(The data Opens)

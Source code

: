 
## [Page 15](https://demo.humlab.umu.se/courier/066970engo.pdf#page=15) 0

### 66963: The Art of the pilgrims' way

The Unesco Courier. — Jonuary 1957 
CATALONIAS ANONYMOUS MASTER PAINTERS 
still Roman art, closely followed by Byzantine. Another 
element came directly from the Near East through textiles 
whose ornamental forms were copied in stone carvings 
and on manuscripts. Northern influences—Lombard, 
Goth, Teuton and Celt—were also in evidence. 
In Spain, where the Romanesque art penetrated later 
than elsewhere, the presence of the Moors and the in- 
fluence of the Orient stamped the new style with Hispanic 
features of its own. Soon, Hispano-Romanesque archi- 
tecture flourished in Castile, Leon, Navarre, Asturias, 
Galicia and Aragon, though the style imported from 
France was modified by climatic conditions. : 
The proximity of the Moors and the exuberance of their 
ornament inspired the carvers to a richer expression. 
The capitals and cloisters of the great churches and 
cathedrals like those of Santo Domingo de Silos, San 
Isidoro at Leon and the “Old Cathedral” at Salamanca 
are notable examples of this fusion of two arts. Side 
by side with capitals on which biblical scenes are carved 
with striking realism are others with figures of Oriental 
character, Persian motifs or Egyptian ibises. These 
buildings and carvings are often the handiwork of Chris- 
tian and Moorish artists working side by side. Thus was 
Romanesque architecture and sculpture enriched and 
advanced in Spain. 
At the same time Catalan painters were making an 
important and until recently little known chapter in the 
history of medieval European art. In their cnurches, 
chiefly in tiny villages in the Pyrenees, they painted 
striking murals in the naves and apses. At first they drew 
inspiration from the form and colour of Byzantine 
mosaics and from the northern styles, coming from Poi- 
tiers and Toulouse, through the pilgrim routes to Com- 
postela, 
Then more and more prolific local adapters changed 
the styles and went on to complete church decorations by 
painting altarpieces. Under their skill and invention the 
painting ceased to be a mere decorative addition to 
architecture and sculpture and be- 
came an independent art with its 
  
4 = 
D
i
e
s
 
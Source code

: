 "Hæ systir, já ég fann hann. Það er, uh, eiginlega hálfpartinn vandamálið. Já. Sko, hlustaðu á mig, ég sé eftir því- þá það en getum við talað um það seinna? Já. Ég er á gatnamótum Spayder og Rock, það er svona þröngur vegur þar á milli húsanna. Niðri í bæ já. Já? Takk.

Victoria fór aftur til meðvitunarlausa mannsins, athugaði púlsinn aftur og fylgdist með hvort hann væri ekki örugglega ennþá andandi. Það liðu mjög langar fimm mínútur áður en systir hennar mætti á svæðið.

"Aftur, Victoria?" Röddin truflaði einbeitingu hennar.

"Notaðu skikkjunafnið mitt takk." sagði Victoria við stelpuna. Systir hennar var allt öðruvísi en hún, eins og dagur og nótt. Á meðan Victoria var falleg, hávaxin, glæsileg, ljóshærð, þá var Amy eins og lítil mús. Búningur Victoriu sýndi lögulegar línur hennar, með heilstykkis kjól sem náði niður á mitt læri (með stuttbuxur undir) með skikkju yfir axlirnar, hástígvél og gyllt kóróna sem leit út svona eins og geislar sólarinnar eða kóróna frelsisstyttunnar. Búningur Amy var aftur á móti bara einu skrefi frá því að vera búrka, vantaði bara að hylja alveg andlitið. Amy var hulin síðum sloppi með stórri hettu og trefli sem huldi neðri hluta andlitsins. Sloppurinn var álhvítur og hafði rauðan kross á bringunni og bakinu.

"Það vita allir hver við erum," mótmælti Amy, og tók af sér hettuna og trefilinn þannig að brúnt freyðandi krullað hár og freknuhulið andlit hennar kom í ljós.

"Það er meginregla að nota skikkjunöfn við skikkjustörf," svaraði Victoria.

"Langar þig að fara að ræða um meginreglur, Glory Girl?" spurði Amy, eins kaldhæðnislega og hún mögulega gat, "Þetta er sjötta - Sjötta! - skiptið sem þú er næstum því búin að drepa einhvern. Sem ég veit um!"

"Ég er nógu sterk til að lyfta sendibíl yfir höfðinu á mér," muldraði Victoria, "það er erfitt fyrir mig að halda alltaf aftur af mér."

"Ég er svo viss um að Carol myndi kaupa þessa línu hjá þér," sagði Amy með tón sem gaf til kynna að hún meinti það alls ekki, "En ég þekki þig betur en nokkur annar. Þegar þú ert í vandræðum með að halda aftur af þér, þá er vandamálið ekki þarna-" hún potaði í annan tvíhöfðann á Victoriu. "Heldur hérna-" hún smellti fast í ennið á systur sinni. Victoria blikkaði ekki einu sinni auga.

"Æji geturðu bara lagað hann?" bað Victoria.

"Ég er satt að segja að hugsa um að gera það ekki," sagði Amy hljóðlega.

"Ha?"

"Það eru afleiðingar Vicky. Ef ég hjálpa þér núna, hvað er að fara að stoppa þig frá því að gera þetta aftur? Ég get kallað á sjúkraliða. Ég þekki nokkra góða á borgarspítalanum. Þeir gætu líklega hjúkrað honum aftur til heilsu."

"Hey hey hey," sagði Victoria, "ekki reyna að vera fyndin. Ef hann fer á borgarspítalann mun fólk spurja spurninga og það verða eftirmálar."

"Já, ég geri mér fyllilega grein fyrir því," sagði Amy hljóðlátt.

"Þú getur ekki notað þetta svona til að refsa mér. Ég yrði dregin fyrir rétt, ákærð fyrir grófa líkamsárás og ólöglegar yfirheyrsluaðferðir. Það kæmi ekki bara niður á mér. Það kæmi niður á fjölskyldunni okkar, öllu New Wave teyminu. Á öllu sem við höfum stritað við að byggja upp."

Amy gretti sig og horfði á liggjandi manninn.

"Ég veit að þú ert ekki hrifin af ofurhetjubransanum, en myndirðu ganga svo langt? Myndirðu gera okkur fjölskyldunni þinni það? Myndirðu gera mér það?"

(The data Closes)

_What you are asked to do_
Transcribe the entries above word for word, from the first line through the line containing "tian and Moorish", and nothing else.

_Result of the task_
Source code

: 
## [Page 15](https://demo.humlab.umu.se/courier/066970engo.pdf#page=15) 0

### 66963: The Art of the pilgrims' way

The Unesco Courier. — Jonuary 1957 
CATALONIAS ANONYMOUS MASTER PAINTERS 
still Roman art, closely followed by Byzantine. Another 
element came directly from the Near East through textiles 
whose ornamental forms were copied in stone carvings 
and on manuscripts. Northern influences—Lombard, 
Goth, Teuton and Celt—were also in evidence. 
In Spain, where the Romanesque art penetrated later 
than elsewhere, the presence of the Moors and the in- 
fluence of the Orient stamped the new style with Hispanic 
features of its own. Soon, Hispano-Romanesque archi- 
tecture flourished in Castile, Leon, Navarre, Asturias, 
Galicia and Aragon, though the style imported from 
France was modified by climatic conditions. : 
The proximity of the Moors and the exuberance of their 
ornament inspired the carvers to a richer expression. 
The capitals and cloisters of the great churches and 
cathedrals like those of Santo Domingo de Silos, San 
Isidoro at Leon and the “Old Cathedral” at Salamanca 
are notable examples of this fusion of two arts. Side 
by side with capitals on which biblical scenes are carved 
with striking realism are others with figures of Oriental 
character, Persian motifs or Egyptian ibises. These 
buildings and carvings are often the handiwork of Chris- 
tian and Moorish artists working side by side. Thus was 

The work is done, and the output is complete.